Say how many lines below hold the word "width"; give the number by itself.

- **Records contained in a dataset**:
_ _ _ _
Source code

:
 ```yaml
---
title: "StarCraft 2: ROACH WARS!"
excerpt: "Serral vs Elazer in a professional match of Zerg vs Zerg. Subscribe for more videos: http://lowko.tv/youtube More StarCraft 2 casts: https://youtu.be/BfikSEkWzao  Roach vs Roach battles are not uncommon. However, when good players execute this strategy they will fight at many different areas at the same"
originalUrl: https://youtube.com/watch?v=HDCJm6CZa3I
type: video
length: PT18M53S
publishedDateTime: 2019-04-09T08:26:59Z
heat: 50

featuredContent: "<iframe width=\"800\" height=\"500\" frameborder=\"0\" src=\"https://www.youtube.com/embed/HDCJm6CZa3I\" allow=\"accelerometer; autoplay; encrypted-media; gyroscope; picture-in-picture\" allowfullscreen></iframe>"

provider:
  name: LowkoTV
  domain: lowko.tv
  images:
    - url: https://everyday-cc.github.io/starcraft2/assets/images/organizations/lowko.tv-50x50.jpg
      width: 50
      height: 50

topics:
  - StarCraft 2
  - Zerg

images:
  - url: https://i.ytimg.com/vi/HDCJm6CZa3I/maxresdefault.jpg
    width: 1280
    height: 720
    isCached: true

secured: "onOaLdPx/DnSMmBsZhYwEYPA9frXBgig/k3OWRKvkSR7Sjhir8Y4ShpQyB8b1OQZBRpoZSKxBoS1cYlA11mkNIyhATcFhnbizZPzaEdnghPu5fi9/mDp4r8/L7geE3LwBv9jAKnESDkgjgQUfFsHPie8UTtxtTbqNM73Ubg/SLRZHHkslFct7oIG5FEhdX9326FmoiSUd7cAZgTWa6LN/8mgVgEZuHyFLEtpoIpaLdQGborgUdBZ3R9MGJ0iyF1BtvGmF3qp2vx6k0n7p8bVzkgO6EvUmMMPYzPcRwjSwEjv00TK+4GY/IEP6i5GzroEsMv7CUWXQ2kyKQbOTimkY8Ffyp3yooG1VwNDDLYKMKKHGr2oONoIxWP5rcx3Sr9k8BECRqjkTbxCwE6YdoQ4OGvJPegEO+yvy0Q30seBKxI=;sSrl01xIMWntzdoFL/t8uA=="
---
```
_ _ _ _
- **Exercise answer**:
3